Néanmoins, un sursis à statuer pourra être opposé à la demande de permis de construire dans les conditions prévues à l’article L.153-11 du code de l’urbanisme, si cette dernière est requise dans le cadre du projet soumis à autorisation environnemental.

A la deuxième question, portée particulièrement sur l’autorisation unique délivrée sur le fondement de l’ordonnance du 20 mars 2014, abrogée depuis le 1er mars 2017, et remplacée depuis par le dispositif de l’autorisation environnementale (article L.181-1 du code de l’environnement), le juge considère que l’article L.153-11 du code de l’urbanisme ne faisait pas partie des dispositions du code de l’urbanisme limitativement énumérées par l’ordonnance susmentionnée auxquelles étaient soumises l’autorisation unique. L’application du sursis à statuer aux autorisations uniques délivrées en application de l’ordonnance du 20 mars 2014 est donc écartée.

Enfin, se pose la question spécifique des éoliennes terrestres. En effet, ces dernières sont dispensées d’autorisation de permis de construire. Dans ce cas, bien que cette réglementation n’ait pour objet ni pour effet de dispenser ces projets du respect des règles d’urbanisme, l’autorité compétente ne peut opposer de sursis à statuer dans la mesure où aucune autorisation d’urbanisme à proprement parlé n’est délivré. Le juge rappelle néanmoins que la cohérence entre le projet d’éoliennes et le document d’urbanisme en cours d’élaboration pourra être assurée par l’obligation, posée à l’article L.515-47 du code de l’environnement, de recueillir l’avis favorable de l’organe délibérant de l’établissement public de coopération intercommunale compétent en matière de plan local d’urbanisme ou du conseil municipal de la commune concernée, avant toute implantation d’éoliennes qui apparaîtrait incompatible avec le voisinage des zones habitées.

COMMENTAIRE

Par principe, l’autorisation environnementale (et auparavant l’autorisation unique expérimentale) ne dispense pas le pétitionnaire d’une demande de permis de construire.

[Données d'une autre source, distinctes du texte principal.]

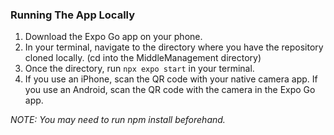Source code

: ### Running The App Locally
1. Download the Expo Go app on your phone.
2. In your terminal, navigate to the directory where you have the repository cloned locally. (cd into the MiddleManagement directory)
3. Once the directory, run `npx expo start` in your terminal.
4. If you use an iPhone, scan the QR code with your native camera app. If you use an Android, scan the QR code with the camera in the Expo Go app.
<a />
<i>NOTE: You may need to run npm install beforehand. <br /></i>
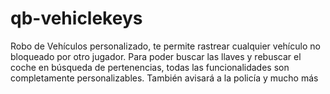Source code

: # qb-vehiclekeys
Robo de Vehículos personalizado, te permite rastrear cualquier vehículo no bloqueado por otro jugador. Para poder buscar las llaves y rebuscar el coche en búsqueda de pertenencias, todas las funcionalidades son completamente personalizables. También avisará a la policía y mucho más
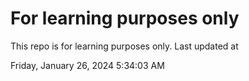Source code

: # For learning purposes only
This repo is for learning purposes only.
Last updated at

Friday, January 26, 2024 5:34:03 AM

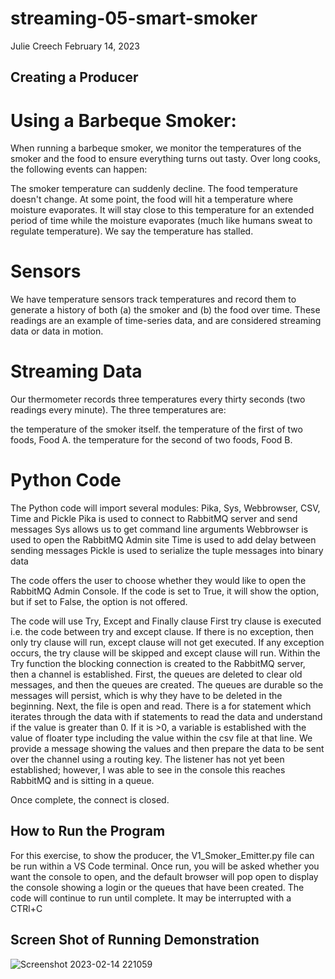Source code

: # streaming-05-smart-smoker
Julie Creech 
February 14, 2023
## Creating a Producer

# Using a Barbeque Smoker:
When running a barbeque smoker, we monitor the temperatures of the smoker and the food to ensure everything turns out tasty. Over long cooks, the following events can happen:

The smoker temperature can suddenly decline.
The food temperature doesn't change. At some point, the food will hit a temperature where moisture evaporates. It will stay close to this temperature for an extended period of time while the moisture evaporates (much like humans sweat to regulate temperature). We say the temperature has stalled.

# Sensors
We have temperature sensors track temperatures and record them to generate a history of both (a) the smoker and (b) the food over time. These readings are an example of time-series data, and are considered streaming data or data in motion.

# Streaming Data
Our thermometer records three temperatures every thirty seconds (two readings every minute). The three temperatures are:

the temperature of the smoker itself.
the temperature of the first of two foods, Food A.
the temperature for the second of two foods, Food B.

# Python Code
The Python code will import several modules: Pika, Sys, Webbrowser, CSV, Time and Pickle
Pika is used to connect to RabbitMQ server and send messages
Sys allows us to get command line arguments
Webbrowser is used to open the RabbitMQ Admin site
Time is used to add delay between sending messages
Pickle is used to serialize the tuple messages into binary data

The code offers the user to choose whether they would like to open the RabbitMQ Admin Console. If the code is set to True, it will show the option, but if set to False, the option is not offered.

The code will use Try, Except and Finally clause
First try clause is executed i.e. the code between try and except clause. If there is no exception, then only try clause will run, except clause will not get executed. If any exception occurs, the try clause will be skipped and except clause will run. 
Within the Try function the blocking connection is created to the RabbitMQ server, then a channel is established.
First, the queues are deleted to clear old messages, and then the queues are created. The queues are durable so the messages will persist, which is why they have to be deleted in the beginning. 
Next, the file is open and read. There is a for statement which iterates through the data with if statements to read the data and understand if the value is greater than 0. If it is >0, a variable is established with the value of floater type including the value within the csv file at that line. 
We provide a message showing the values and then prepare the data to be sent over the channel using a routing key. 
The listener has not yet been established; however, I was able to see in the console this reaches RabbitMQ and is sitting in a queue.

Once complete, the connect is closed. 
## How to Run the Program
For this exercise, to show the producer, the V1_Smoker_Emitter.py file can be run within a VS Code terminal. Once run, you will be asked whether you want the console to open, and the default browser will pop open to display the console showing a login or the queues that have been created. 
The code will continue to run until complete. It may be interrupted with a CTRl+C

## Screen Shot of Running Demonstration
![Screenshot 2023-02-14 221059](https://user-images.githubusercontent.com/89232631/218927714-b31acb34-850c-4ec3-8a91-7ba4da1b0741.jpg)
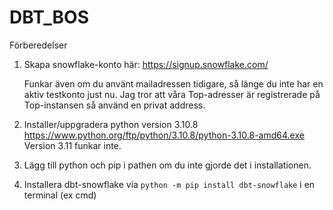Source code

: # DBT_BOS

Förberedelser

1. Skapa snowflake-konto här: https://signup.snowflake.com/

    Funkar även om du använt mailadressen tidigare, så länge du inte har en aktiv testkonto just nu. Jag tror att våra Top-adresser är registrerade på Top-instansen så använd en privat address.
2. Installer/uppgradera python version 3.10.8 https://www.python.org/ftp/python/3.10.8/python-3.10.8-amd64.exe 
Version 3.11 funkar inte. 
3. Lägg till python och pip i pathen om du inte gjorde det i installationen.
4. Installera dbt-snowflake via `python -m pip install dbt-snowflake` i en terminal (ex cmd)
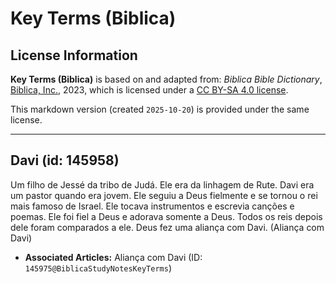 # Key Terms (Biblica)

## License Information

**Key Terms (Biblica)** is based on and adapted from: _Biblica Bible Dictionary_, [Biblica, Inc.](https://www.biblica.com/), 2023, which is licensed under a [CC BY-SA 4.0 license](https://creativecommons.org/licenses/by-sa/4.0/legalcode.en).

This markdown version (created `2025-10-20`) is provided under the same license.



--------------------------------

## Davi (id: 145958)

Um filho de Jessé da tribo de Judá. Ele era da linhagem de Rute. Davi era um pastor quando era jovem. Ele seguiu a Deus fielmente e se tornou o rei mais famoso de Israel. Ele tocava instrumentos e escrevia canções e poemas. Ele foi fiel a Deus e adorava somente a Deus. Todos os reis depois dele foram comparados a ele. Deus fez uma aliança com Davi. (Aliança com Davi)

* **Associated Articles:** Aliança com Davi (ID: `145975@BiblicaStudyNotesKeyTerms`)

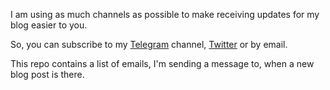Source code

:I am using as much channels as possible to make receiving updates for my blog easier to you.

So, you can subscribe to my [Telegram](https://t.me/strlistint) channel, [Twitter](https://twitter.com/xni) or by email.

This repo contains a list of emails, I'm sending a message to, when a new blog post is there.
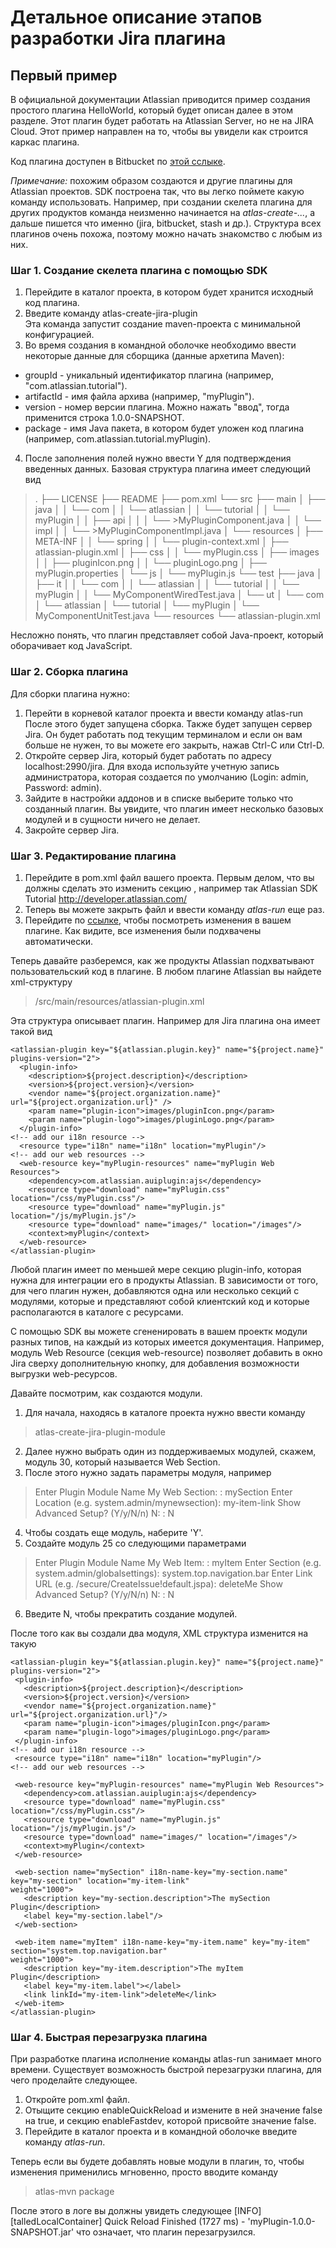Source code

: # Детальное описание этапов разработки Jira плагина
## Первый пример
В официальной документации Atlassian приводится пример создания простого плагина HelloWorld, который будет описан далее в этом разделе. Этот плагин будет работать на Atlassian Server, но не на JIRA Cloud. Этот пример направлен на то, чтобы вы увидели как строится каркас плагина.

Код плагина доступен в Bitbucket по [этой сслыке](https://bitbucket.org/serverecosystem/myplugin?_ga=2.54505192.1744769574.1529575908-1435873545.1488196200 "HelloWorld plugin").

*Примечание:* похожим образом создаются и другие плагины для Atlassian проектов. SDK построена так, что вы легко поймете какую команду использовать. Например, при создании скелета плагина для других продуктов команда неизменно начинается на *atlas-create-...*, а дальше пишется что именно (jira, bitbucket, stash и др.). Структура всех плагинов очень похожа, поэтому можно начать знакомство с любым из них.

### Шаг 1. Создание скелета плагина с помощью SDK
1. Перейдите в каталог проекта, в котором будет хранится исходный код плагина.
2. Введите команду
	atlas-create-jira-plugin  
Эта команда запустит создание maven-проекта с минимальной конфигурацией.
3. Во время создания в командной оболочке необходимо ввести некоторые данные для сборщика (данные архетипа Maven):
  - groupId - уникальный идентификатор плагина (например, "com.atlassian.tutorial").
  - artifactId - имя файла архива (например, "myPlugin").
  - version - номер версии плагина. Можно нажать "ввод", тогда применится строка 1.0.0-SNAPSHOT.
  - package - имя Java пакета, в котором будет уложен код плагина (например, com.atlassian.tutorial.myPlugin).
4. После заполнения полей нужно ввести Y для подтверждения введенных данных.
Базовая структура плагина имеет следующий вид
  >.
  >├── LICENSE
  >├── README
  >├── pom.xml
  >└── src
  >    ├── main
  >    │   ├── java
  >    │   │   └── com
  >    │   │       └── atlassian
  >    │   │           └── tutorial
  >    │   │               └── myPlugin
  >    │   │                   ├── api
  >    │   │                   │   └── >MyPluginComponent.java
  >    │   │                   └── impl
  >    │   │                       └── >MyPluginComponentImpl.java
  >    │   └── resources
  >    │       ├── META-INF
  >    │       │   └── spring
  >    │       │       └── plugin-context.xml
  >    │       ├── atlassian-plugin.xml
  >    │       ├── css
  >    │       │   └── myPlugin.css
  >    │       ├── images
  >    │       │   ├── pluginIcon.png
  >    │       │   └── pluginLogo.png
  >    │       ├── myPlugin.properties
  >    │       └── js
  >    │           └── myPlugin.js
  >    └── test
  >        ├── java
  >        │   ├── it
  >        │   │   └── com
  >        │   │       └── atlassian
  >        │   │           └── tutorial
  >        │   │               └── myPlugin
  >        │   │                   └── MyComponentWiredTest.java
  >        │   └── ut
  >        │       └── com
  >        │           └── atlassian
  >        │               └── tutorial
  >        │                   └── myPlugin
  >        │                       └── MyComponentUnitTest.java
  >        └── resources
  >            └── atlassian-plugin.xml

Несложно понять, что плагин представляет собой Java-проект, который оборачивает код JavaScript.  

### Шаг 2. Сборка плагина
Для сборки плагина нужно:
1. Перейти в корневой каталог проекта и ввести команду
	atlas-run
После этого будет запущена сборка. Также будет запущен сервер Jira. Он будет работать под текущим терминалом и если он вам больше не нужен, то вы можете его закрыть, нажав Ctrl-C или Ctrl-D.
2. Откройте сервер Jira, который будет работать по адресу localhost:2990/jira. Для входа используйте учетную запись администратора, которая создается по умолчанию (Login: admin, Password: admin).
3. Зайдите в настройки аддонов и в списке выберите только что созданный плагин. Вы увидите, что плагин имеет несколько базовых модулей и в сущности ничего не делает.
4. Закройте сервер Jira.

### Шаг 3. Редактирование плагина
1. Перейдите в pom.xml файл вашего проекта. Первым делом, что вы должны сделать это изменить секцию <organization>, например так
	<organization>
	   <name>Atlassian SDK Tutorial</name>
	   <url>http://developer.atlassian.com/</url>
	</organization>
2. Теперь вы можете закрыть файл и ввести команду *atlas-run* еще раз.
3. Перейдите по [ссылке](localhost:2990/jira/plugins/servlet/upm "Jira Plugin Management"), чтобы посмотреть изменения в вашем плагине. Как видите, все изменения были подхвачены автоматически.

Теперь давайте разберемся, как же продукты Atlassian подхватывают пользовательский код в плагине. В любом плагине Atlassian вы найдете xml-структуру
> /src/main/resources/atlassian-plugin.xml

Эта структура описывает плагин. Например для Jira плагина она имеет такой вид

	<atlassian-plugin key="${atlassian.plugin.key}" name="${project.name}" plugins-version="2">
	  <plugin-info>
	    <description>${project.description}</description>
	    <version>${project.version}</version>
	    <vendor name="${project.organization.name}" url="${project.organization.url}" />
	    <param name="plugin-icon">images/pluginIcon.png</param>
	    <param name="plugin-logo">images/pluginLogo.png</param>
	  </plugin-info>
	<!-- add our i18n resource -->
	  <resource type="i18n" name="i18n" location="myPlugin"/>
	<!-- add our web resources -->
	  <web-resource key="myPlugin-resources" name="myPlugin Web Resources">
	    <dependency>com.atlassian.auiplugin:ajs</dependency>
	    <resource type="download" name="myPlugin.css" location="/css/myPlugin.css"/>
	    <resource type="download" name="myPlugin.js" location="/js/myPlugin.js"/>
	    <resource type="download" name="images/" location="/images"/>
	    <context>myPlugin</context>
	  </web-resource>
	</atlassian-plugin>

Любой плагин имеет по меньшей мере секцию plugin-info, которая нужна для интеграции его в продукты Atlassian. В зависимости от того, для чего плагин нужен, добавляются одна или несколько секций с модулями, которые и представляют собой клиентский код и которые располагаются в каталоге с ресурсами.

С помощью SDK вы можете сгененировать в вашем проектк модули разных типов, на каждый из которых имеется документация. Например, модуль Web Resource (секция web-resource) позволяет добавить в окно Jira сверху дополнительную кнопку, для добавления возможности выгрузки web-ресурсов.

Давайте посмотрим, как создаются модули.

1. Для начала, находясь в каталоге проекта нужно ввести команду
  > atlas-create-jira-plugin-module
2. Далее нужно выбрать один из поддерживаемых модулей, скажем, модуль 30, который называется Web Section.
3. После этого нужно задать параметры модуля, например
  > Enter Plugin Module Name My Web Section: : mySection
  > Enter Location (e.g. system.admin/mynewsection): my-item-link
  > Show Advanced Setup? (Y/y/N/n) N: : N
4. Чтобы создать еще модуль, наберите 'Y'.
5. Создайте модуль 25 со следующими параметрами
  > Enter Plugin Module Name My Web Item: : myItem
  > Enter Section (e.g. system.admin/globalsettings): system.top.navigation.bar
  > Enter Link URL (e.g. /secure/CreateIssue!default.jspa): deleteMe
  > Show Advanced Setup? (Y/y/N/n) N: : N
6. Введите N, чтобы прекратить создание модулей.

После того как вы создали два модуля, XML структура изменится на такую

	<atlassian-plugin key="${atlassian.plugin.key}" name="${project.name}" plugins-version="2">
	 <plugin-info>
	   <description>${project.description}</description>
	   <version>${project.version}</version>
	   <vendor name="${project.organization.name}" url="${project.organization.url}"/>
	   <param name="plugin-icon">images/pluginIcon.png</param>
	   <param name="plugin-logo">images/pluginLogo.png</param>
	 </plugin-info>
	<!-- add our i18n resource -->
	 <resource type="i18n" name="i18n" location="myPlugin"/>
	<!-- add our web resources -->
	 
	 <web-resource key="myPlugin-resources" name="myPlugin Web Resources">
	   <dependency>com.atlassian.auiplugin:ajs</dependency>
	   <resource type="download" name="myPlugin.css" location="/css/myPlugin.css"/>
	   <resource type="download" name="myPlugin.js" location="/js/myPlugin.js"/>
	   <resource type="download" name="images/" location="/images"/>
	   <context>myPlugin</context>
	 </web-resource>
	 
	 <web-section name="mySection" i18n-name-key="my-section.name" key="my-section" location="my-item-link" 
	weight="1000">
	   <description key="my-section.description">The mySection Plugin</description>
	   <label key="my-section.label"/>
	 </web-section>
	 
	 <web-item name="myItem" i18n-name-key="my-item.name" key="my-item" section="system.top.navigation.bar" 
	weight="1000">
	   <description key="my-item.description">The myItem Plugin</description>
	   <label key="my-item.label"></label>
	   <link linkId="my-item-link">deleteMe</link>
	 </web-item>
	</atlassian-plugin>

### Шаг 4. Быстрая перезагрузка плагина
При разработке плагина исполнение команды atlas-run занимает много времени. Существует возможность быстрой перезагрузки плагина, для чего проделайте следующее.

1. Откройте pom.xml файл.
2. Отыщите секцию enableQuickReload и измените в ней значение false на true, и секцию enableFastdev, которой присвойте значение false.
3. Перейдите в каталог проекта и в командной оболочке введите команду *atlas-run*.

Теперь если вы будете добавлять новые модули в плагин, то, чтобы изменения применились мгновенно, просто вводите команду
> atlas-mvn package

После этого в логе вы должны увидеть следующее 
	[INFO] [talledLocalContainer]     Quick Reload Finished (1727 ms) - 'myPlugin-1.0.0-SNAPSHOT.jar'
что означает, что плагин перезагрузился.

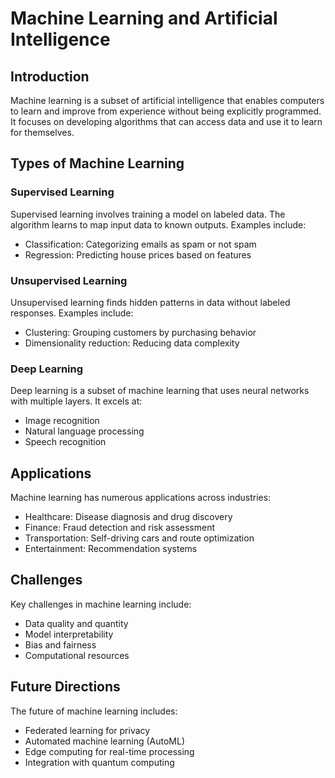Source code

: # Machine Learning and Artificial Intelligence

## Introduction

Machine learning is a subset of artificial intelligence that enables computers to learn and improve from experience without being explicitly programmed. It focuses on developing algorithms that can access data and use it to learn for themselves.

## Types of Machine Learning

### Supervised Learning
Supervised learning involves training a model on labeled data. The algorithm learns to map input data to known outputs. Examples include:
- Classification: Categorizing emails as spam or not spam
- Regression: Predicting house prices based on features

### Unsupervised Learning
Unsupervised learning finds hidden patterns in data without labeled responses. Examples include:
- Clustering: Grouping customers by purchasing behavior
- Dimensionality reduction: Reducing data complexity

### Deep Learning
Deep learning is a subset of machine learning that uses neural networks with multiple layers. It excels at:
- Image recognition
- Natural language processing
- Speech recognition

## Applications

Machine learning has numerous applications across industries:
- Healthcare: Disease diagnosis and drug discovery
- Finance: Fraud detection and risk assessment
- Transportation: Self-driving cars and route optimization
- Entertainment: Recommendation systems

## Challenges

Key challenges in machine learning include:
- Data quality and quantity
- Model interpretability
- Bias and fairness
- Computational resources

## Future Directions

The future of machine learning includes:
- Federated learning for privacy
- Automated machine learning (AutoML)
- Edge computing for real-time processing
- Integration with quantum computing 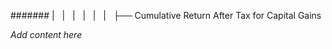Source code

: ####### |   |   |   |   |   |   ├── Cumulative Return After Tax for Capital Gains

*Add content here*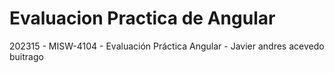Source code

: # Evaluacion Practica de Angular


202315 -  MISW-4104   - Evaluación Práctica Angular - Javier andres acevedo buitrago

Exception à ce principe, les éoliennes terrestres. Elles sont en effet, en application de l’article R.425-29-2 du code de l’urbanisme, dispensées de permis de construire lorsqu’elles sont soumises à autorisation environnementale.

Cet avis rendu par le Conseil d’État est ainsi intéressant à deux titres :

– d’une part, il établit que le mécanisme de sursis à statuer prévu à l’article L.153-11 n’est pas applicable aux autorisations autre que celles d’urbanisme,

– d’autre part, les projets dispensés de permis de construire dans les conditions fixées par l’article R.425-29-2 du code de l’urbanisme ne peuvent également se le voir opposer.

Ce deuxième point pose la question du respect des règles d’urbanisme d’un projet ayant bénéficié d’une dispense de permis de construire.

Le Conseil d’État, afin de palier l’impossibilité pour l’autorité compétente de prononcer un sursis à statuer et une éventuelle incompatibilité entre le document d’urbanisme futur et le projet, renvoie aux dispositions de l’article L.515-47 du code de l’environnement.

Cependant, ces dispositions limitent l’avis de l’organe délibérant de l’établissement public de coopération intercommunale compétent en matière de plan local d’urbanisme ou du conseil municipal de la commune concernée à l’examen de la compatibilité de l’implantation des éoliennes avec le voisinage des zones habitées, ce qui ne peut s’assimiler à un véritable contrôle du respect des règles d’urbanisme.

La cohérence entre le projet d’implantation d’éoliennes et le document d’urbanisme en cours d’élaboration pourrait donc ne pas être assurée.